BANGUI, Central African Republic — France and the African Union on Saturday announced plans to deploy several thousand more troops into embattled Central African Republic. Thousands of Christians fearing reprisal attacks sought refuge from the Muslim former rebels who now control the country after days of violence left nearly 400 people dead — and possibly more.
French armored personnel carriers and troops from an AU-backed peacekeeping mission roared at high speed down Bangui's major roads, as families carrying palm fronds pushed coffins in carts on the road's shoulder. In a sign of the mounting tensions, others walking briskly on the streets carried bow-and-arrows and machetes.

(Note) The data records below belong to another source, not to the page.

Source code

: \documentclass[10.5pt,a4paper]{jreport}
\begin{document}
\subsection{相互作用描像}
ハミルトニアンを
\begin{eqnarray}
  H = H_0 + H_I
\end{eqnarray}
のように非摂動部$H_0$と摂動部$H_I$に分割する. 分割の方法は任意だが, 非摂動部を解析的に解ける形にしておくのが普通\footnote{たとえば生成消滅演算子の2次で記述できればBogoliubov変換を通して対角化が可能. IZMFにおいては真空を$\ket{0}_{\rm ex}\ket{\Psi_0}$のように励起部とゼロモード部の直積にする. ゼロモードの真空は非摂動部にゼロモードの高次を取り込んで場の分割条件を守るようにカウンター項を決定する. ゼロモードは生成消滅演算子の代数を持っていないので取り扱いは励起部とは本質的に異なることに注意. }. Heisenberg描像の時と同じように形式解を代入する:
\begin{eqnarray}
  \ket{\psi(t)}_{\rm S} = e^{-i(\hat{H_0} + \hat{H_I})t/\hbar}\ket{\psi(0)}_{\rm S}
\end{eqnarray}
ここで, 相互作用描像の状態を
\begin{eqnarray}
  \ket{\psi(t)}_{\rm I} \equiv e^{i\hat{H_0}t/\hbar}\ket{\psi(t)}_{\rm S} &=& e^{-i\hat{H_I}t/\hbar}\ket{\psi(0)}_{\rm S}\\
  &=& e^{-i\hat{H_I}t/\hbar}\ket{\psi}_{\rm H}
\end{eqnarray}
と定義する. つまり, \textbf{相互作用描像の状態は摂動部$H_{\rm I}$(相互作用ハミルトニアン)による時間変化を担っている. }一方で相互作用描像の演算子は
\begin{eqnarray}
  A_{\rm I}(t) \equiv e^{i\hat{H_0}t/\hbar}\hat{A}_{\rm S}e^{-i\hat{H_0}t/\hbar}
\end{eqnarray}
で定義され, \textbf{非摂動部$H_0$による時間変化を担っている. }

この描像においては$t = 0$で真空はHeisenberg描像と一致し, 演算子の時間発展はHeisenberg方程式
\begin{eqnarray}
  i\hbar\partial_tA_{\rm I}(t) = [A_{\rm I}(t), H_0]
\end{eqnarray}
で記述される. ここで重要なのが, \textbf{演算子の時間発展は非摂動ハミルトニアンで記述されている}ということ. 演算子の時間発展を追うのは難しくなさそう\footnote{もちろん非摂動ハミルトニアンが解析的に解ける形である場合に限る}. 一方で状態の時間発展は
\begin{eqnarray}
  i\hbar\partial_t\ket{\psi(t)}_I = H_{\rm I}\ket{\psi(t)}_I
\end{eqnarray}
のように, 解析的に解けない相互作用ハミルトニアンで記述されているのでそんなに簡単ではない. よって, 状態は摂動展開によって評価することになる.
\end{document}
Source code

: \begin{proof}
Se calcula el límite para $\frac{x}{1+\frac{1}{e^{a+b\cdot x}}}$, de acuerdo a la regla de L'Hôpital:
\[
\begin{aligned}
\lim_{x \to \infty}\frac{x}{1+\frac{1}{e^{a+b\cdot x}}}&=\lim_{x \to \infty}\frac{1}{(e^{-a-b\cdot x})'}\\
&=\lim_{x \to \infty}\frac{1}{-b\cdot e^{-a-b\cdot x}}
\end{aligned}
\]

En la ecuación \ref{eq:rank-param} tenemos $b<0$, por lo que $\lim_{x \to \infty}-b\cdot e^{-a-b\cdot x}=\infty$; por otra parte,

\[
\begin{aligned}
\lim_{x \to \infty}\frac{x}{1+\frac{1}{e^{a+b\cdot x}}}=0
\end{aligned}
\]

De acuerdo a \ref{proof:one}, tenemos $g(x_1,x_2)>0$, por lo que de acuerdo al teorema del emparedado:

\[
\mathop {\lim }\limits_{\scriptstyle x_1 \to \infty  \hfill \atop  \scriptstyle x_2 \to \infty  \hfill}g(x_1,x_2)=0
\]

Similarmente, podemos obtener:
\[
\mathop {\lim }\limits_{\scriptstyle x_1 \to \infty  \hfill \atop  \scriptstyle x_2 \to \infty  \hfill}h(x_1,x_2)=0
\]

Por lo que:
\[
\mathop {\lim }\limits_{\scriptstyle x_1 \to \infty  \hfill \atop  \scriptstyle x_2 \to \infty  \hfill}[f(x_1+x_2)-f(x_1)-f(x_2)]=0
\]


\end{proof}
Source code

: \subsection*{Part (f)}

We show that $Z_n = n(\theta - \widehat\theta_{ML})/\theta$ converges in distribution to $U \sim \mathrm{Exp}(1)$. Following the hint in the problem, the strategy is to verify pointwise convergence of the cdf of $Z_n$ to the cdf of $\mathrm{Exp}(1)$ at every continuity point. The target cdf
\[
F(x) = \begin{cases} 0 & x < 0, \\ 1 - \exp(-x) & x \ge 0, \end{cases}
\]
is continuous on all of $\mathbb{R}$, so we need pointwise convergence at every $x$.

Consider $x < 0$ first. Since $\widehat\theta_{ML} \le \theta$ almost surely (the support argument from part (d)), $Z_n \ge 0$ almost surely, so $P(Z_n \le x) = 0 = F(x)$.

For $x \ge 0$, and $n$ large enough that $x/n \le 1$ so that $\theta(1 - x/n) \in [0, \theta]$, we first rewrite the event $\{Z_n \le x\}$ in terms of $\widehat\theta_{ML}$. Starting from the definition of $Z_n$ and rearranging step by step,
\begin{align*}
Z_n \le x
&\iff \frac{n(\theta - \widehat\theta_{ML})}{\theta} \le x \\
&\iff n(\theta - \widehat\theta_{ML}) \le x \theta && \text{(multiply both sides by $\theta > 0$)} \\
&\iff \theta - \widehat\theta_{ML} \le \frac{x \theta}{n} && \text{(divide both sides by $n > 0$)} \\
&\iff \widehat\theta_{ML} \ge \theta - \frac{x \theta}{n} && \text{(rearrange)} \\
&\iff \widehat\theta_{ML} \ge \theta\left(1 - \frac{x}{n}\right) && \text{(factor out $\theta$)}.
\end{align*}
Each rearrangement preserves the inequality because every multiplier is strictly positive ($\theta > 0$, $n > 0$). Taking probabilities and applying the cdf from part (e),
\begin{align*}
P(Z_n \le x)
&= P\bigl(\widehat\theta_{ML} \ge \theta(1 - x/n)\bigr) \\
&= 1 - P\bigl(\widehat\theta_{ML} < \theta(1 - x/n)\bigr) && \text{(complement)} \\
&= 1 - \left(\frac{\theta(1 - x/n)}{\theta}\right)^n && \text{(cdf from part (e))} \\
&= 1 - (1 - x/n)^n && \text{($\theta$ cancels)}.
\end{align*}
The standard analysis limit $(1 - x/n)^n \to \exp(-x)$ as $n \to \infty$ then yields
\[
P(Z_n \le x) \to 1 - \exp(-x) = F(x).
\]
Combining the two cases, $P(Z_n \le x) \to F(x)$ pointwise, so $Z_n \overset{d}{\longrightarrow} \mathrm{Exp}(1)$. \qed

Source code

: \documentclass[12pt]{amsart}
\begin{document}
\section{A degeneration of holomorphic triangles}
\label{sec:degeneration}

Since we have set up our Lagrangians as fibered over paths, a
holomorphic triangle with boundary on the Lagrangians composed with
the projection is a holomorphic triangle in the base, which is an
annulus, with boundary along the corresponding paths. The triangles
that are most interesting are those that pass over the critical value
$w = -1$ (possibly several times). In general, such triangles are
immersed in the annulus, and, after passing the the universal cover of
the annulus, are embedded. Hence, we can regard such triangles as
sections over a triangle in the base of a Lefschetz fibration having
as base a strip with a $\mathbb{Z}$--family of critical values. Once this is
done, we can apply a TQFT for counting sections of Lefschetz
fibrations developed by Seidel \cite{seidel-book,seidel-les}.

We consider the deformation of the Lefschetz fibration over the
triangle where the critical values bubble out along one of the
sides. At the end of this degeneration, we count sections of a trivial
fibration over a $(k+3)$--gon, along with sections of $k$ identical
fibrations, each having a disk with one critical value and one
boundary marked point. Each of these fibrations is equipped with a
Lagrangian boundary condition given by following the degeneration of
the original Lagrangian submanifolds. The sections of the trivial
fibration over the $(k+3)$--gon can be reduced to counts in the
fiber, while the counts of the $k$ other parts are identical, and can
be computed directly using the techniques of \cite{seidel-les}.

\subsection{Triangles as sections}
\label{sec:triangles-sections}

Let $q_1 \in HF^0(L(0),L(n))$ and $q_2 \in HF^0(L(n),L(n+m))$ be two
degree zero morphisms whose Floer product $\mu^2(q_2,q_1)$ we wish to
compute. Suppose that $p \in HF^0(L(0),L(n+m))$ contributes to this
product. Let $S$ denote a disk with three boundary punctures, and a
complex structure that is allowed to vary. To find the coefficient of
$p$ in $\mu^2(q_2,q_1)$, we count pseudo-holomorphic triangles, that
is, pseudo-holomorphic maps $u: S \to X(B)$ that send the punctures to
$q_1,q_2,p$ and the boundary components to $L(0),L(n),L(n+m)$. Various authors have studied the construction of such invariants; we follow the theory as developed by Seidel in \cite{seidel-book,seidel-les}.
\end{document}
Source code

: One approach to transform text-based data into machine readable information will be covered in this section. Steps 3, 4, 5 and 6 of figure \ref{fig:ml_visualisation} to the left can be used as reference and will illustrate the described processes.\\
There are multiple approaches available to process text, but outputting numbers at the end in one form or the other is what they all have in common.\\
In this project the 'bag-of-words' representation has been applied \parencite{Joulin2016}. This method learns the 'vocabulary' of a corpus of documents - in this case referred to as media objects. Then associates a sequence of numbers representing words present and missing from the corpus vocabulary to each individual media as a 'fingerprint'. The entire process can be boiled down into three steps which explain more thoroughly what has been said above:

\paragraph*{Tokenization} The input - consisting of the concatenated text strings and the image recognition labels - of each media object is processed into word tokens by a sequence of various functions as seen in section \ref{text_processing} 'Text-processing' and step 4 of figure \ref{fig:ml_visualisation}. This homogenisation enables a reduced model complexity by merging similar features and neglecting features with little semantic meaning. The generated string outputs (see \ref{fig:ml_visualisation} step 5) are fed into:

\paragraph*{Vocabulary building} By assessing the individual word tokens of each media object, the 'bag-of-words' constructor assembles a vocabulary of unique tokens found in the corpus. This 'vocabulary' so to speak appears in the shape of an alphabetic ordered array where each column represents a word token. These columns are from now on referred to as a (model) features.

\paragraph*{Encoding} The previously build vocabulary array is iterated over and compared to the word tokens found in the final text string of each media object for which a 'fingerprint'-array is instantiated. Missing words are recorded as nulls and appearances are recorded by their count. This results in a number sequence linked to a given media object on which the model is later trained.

Concluding an aptly timed and long-planned conference on African security in Paris, President Francois Hollande said France was raising its deployment to 1,600 on Saturday — 400 more than first announced. Later, after a meeting of regional nations about Central African Republic, his office said that African Union nations agreed to increase their total deployment to 6,000 — up from about 2,500 now, and nearly double the projected rollout of 3,600 by year-end.
Amid new massacres on Thursday, the U.N. Security Council adopted a resolution that allows for a more muscular international effort to quell months or unrest in the country. Troops from France, the country's former colonial overseer, were patrolling roads in Bangui and fanning out into the troubled northwest on Saturday.
"This force is going to deploy as quickly as possible and everywhere there are risks for the population, with the African forces that are present — currently 2,500 soldiers," Hollande said, referring to the increased French presence. "In what I believe will be a very short period we will be able to stop all exactions and massacres."
In an interview with France-24 TV, Hollande said the AU reinforcements would arrive "in the coming days," without specifying. He said 1,600 French troops was "enough; there won't be more," and added that they would remain as planned for about six months — though a residual force of 500 to 600 might stay thereafter.
Word of the bigger deployments came as human rights groups continued the grisly business of counting and collecting bodies of those killed in recent massacres. The death toll in the capital from the recent fighting rose on Saturday to 394, said Antoine Mbao Bogo of the local Red Cross.
One of the world's poorest countries, Central African Republic has been wracked for decades by coups and rebellions. In March, a Muslim rebel alliance known as Seleka overthrew the Christian president of a decade.
At that time, religious ideology played little role in the power grab. The rebels soon installed Michel Djotodia as president, though he exerted little control over forces on the ground. He has since formally disbanded the Seleka coalition, but the former rebels now consider themselves the army.
Now, sectarian strife has grown. Christian fighters known as the anti-balaka, who oppose Djotodia, descended on the capital in a coordinated attack on several mostly Muslim neighborhoods. Residents of Christian neighborhoods said Seleka have counter-attacked.